Venerdì mattina si è arrivati anche alla rissa tra le decine di persone in coda per fare richiesta. Ma è in arrivo una circolare apposita per risolvere.

(red.) Il caso di Lonato del Garda, così come i nove episodi scoperti in pochi giorni dalla Polizia Locale di Montichiari, nel bresciano, stanno sollevando un polverone intorno al decreto sicurezza del ministro Salvini. In particolare, il fatto che i veicoli usati da cittadini residenti in Italia da almeno due mesi debbano essere immatricolati anche nel nostro Paese, seppur acquistati all’estero. E questo scenario ha mandato in crisi la Motorizzazione civile di Brescia che nei giorni precedenti a mercoledì 30 gennaio ha visto formarsi numerose code agli uffici per fare richiesta.

E non sono mancati i momenti di agitazione.

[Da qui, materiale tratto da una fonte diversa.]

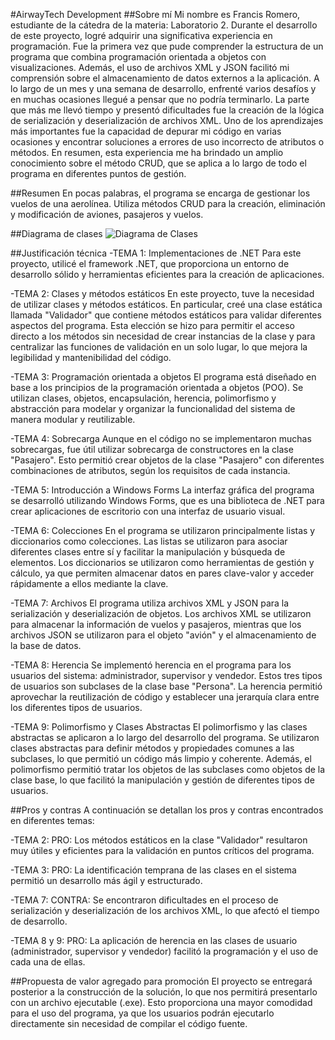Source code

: #AirwayTech Development
##Sobre mí
Mi nombre es Francis Romero, estudiante de la cátedra de la materia: Laboratorio 2. Durante el desarrollo de este proyecto, logré adquirir una significativa experiencia en programación. Fue la primera vez que pude comprender la estructura de un programa que combina programación orientada a objetos con visualizaciones. Además, el uso de archivos XML y JSON facilitó mi comprensión sobre el almacenamiento de datos externos a la aplicación. A lo largo de un mes y una semana de desarrollo, enfrenté varios desafíos y en muchas ocasiones llegué a pensar que no podría terminarlo. La parte que más me llevó tiempo y presentó dificultades fue la creación de la lógica de serialización y deserialización de archivos XML. Uno de los aprendizajes más importantes fue la capacidad de depurar mi código en varias ocasiones y encontrar soluciones a errores de uso incorrecto de atributos o métodos. En resumen, esta experiencia me ha brindado un amplio conocimiento sobre el método CRUD, que se aplica a lo largo de todo el programa en diferentes puntos de gestión.

##Resumen
En pocas palabras, el programa se encarga de gestionar los vuelos de una aerolínea. Utiliza métodos CRUD para la creación, eliminación y modificación de aviones, pasajeros y vuelos.

##Diagrama de clases
![Diagrama de Clases](ruta/de/la/diagramaDeClases.jpg)

##Justificación técnica
-TEMA 1: Implementaciones de .NET
Para este proyecto, utilicé el framework .NET, que proporciona un entorno de desarrollo sólido y herramientas eficientes para la creación de aplicaciones.

-TEMA 2: Clases y métodos estáticos
En este proyecto, tuve la necesidad de utilizar clases y métodos estáticos. En particular, creé una clase estática llamada "Validador" que contiene métodos estáticos para validar diferentes aspectos del programa. Esta elección se hizo para permitir el acceso directo a los métodos sin necesidad de crear instancias de la clase y para centralizar las funciones de validación en un solo lugar, lo que mejora la legibilidad y mantenibilidad del código.

-TEMA 3: Programación orientada a objetos
El programa está diseñado en base a los principios de la programación orientada a objetos (POO). Se utilizan clases, objetos, encapsulación, herencia, polimorfismo y abstracción para modelar y organizar la funcionalidad del sistema de manera modular y reutilizable.

-TEMA 4: Sobrecarga
Aunque en el código no se implementaron muchas sobrecargas, fue útil utilizar sobrecarga de constructores en la clase "Pasajero". Esto permitió crear objetos de la clase "Pasajero" con diferentes combinaciones de atributos, según los requisitos de cada instancia.

-TEMA 5: Introducción a Windows Forms
La interfaz gráfica del programa se desarrolló utilizando Windows Forms, que es una biblioteca de .NET para crear aplicaciones de escritorio con una interfaz de usuario visual.

-TEMA 6: Colecciones
En el programa se utilizaron principalmente listas y diccionarios como colecciones. Las listas se utilizaron para asociar diferentes clases entre sí y facilitar la manipulación y búsqueda de elementos. Los diccionarios se utilizaron como herramientas de gestión y cálculo, ya que permiten almacenar datos en pares clave-valor y acceder rápidamente a ellos mediante la clave.

-TEMA 7: Archivos
El programa utiliza archivos XML y JSON para la serialización y deserialización de objetos. Los archivos XML se utilizaron para almacenar la información de vuelos y pasajeros, mientras que los archivos JSON se utilizaron para el objeto "avión" y el almacenamiento de la base de datos.

-TEMA 8: Herencia
Se implementó herencia en el programa para los usuarios del sistema: administrador, supervisor y vendedor. Estos tres tipos de usuarios son subclases de la clase base "Persona". La herencia permitió aprovechar la reutilización de código y establecer una jerarquía clara entre los diferentes tipos de usuarios.

-TEMA 9: Polimorfismo y Clases Abstractas
El polimorfismo y las clases abstractas se aplicaron a lo largo del desarrollo del programa. Se utilizaron clases abstractas para definir métodos y propiedades comunes a las subclases, lo que permitió un código más limpio y coherente. Además, el polimorfismo permitió tratar los objetos de las subclases como objetos de la clase base, lo que facilitó la manipulación y gestión de diferentes tipos de usuarios.

##Pros y contras
A continuación se detallan los pros y contras encontrados en diferentes temas:

-TEMA 2:
PRO: Los métodos estáticos en la clase "Validador" resultaron muy útiles y eficientes para la validación en puntos críticos del programa.

-TEMA 3:
PRO: La identificación temprana de las clases en el sistema permitió un desarrollo más ágil y estructurado.

-TEMA 7:
CONTRA: Se encontraron dificultades en el proceso de serialización y deserialización de los archivos XML, lo que afectó el tiempo de desarrollo.

-TEMA 8 y 9:
PRO: La aplicación de herencia en las clases de usuario (administrador, supervisor y vendedor) facilitó la programación y el uso de cada una de ellas.

##Propuesta de valor agregado para promoción
El proyecto se entregará posterior a la construcción de la solución, lo que nos permitirá presentarlo con un archivo ejecutable (.exe). Esto proporciona una mayor comodidad para el uso del programa, ya que los usuarios podrán ejecutarlo directamente sin necesidad de compilar el código fuente.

Il rischio di incorrere nelle multe da 712 fino a oltre 8 mila euro e la confisca dei mezzi se non regolarizzati entro sei mesi hanno portato a moltiplicarsi le richieste agli uffici di via Grandi. Come dà notizia il Giornale di Brescia interpellando la Motorizzazione, si parla di 26 pratiche riuscite su 201 a dicembre – il decreto sicurezza è entrato in vigore il 4 – e altre 350 richieste in questo mese di gennaio. E venerdì mattina 25 gennaio, nell’unica ora di apertura dalle 11 alle 12, è scoppiata persino una rissa tra le decine di persone in coda e in cui è rimasta coinvolta anche un’impiegata dell’Aci.

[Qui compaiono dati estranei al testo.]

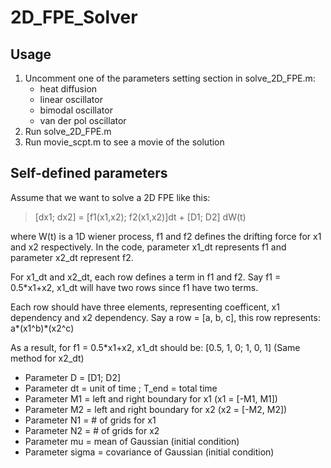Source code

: # 2D_FPE_Solver

## Usage

1. Uncomment one of the parameters setting section in solve_2D_FPE.m: 
    - heat diffusion
    - linear oscillator
    - bimodal oscillator 
    - van der pol oscillator
2. Run solve_2D_FPE.m
3. Run movie_scpt.m to see a movie of the solution


## Self-defined parameters

Assume that we want to solve a 2D FPE like this:

> [dx1; dx2] = [f1(x1,x2); f2(x1,x2)]dt + [D1; D2] dW(t)

where W(t) is a 1D wiener process, f1 and f2 defines the drifting force for x1 and x2 respectively.
In the code, parameter x1_dt represents f1 and parameter x2_dt represent f2.

For x1_dt and x2_dt, each row defines a term in f1 and f2.
Say f1 = 0.5*x1+x2, x1_dt will have two rows since f1 have two terms.

Each row should have three elements, representing coefficent, x1 dependency and x2 dependency.
Say a row = [a, b, c], this row represents: a*(x1^b)*(x2^c)

As a result, for f1 = 0.5*x1+x2, x1_dt should be: [0.5, 1, 0; 1, 0, 1] (Same method for x2_dt)

- Parameter D  = [D1; D2]
- Parameter dt = unit of time ; T_end = total time
- Parameter M1 = left and right boundary for x1 (x1 = [-M1, M1])
- Parameter M2 = left and right boundary for x2 (x2 = [-M2, M2])
- Parameter N1 = # of grids for x1
- Parameter N2 = # of grids for x2
- Parameter mu = mean of Gaussian (initial condition)
- Parameter sigma = covariance of Gaussian (initial condition)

Oggetto della contesa riguarda una comunicazione dello scorso 20 dicembre sul fatto di radiare il veicolo all’estero prima della consegna di libretto e targa da usare in Italia, ma ora è giunta un’altra circolare dal ministero dei Trasporti che segnala come si possa giungere alla nazionalizzazione dei veicoli. E’ quindi sufficiente che le autorità estere diano la comunicazione di assenso per consentire a chi si è visto sequestrare il veicolo di poterlo riprendere e usare.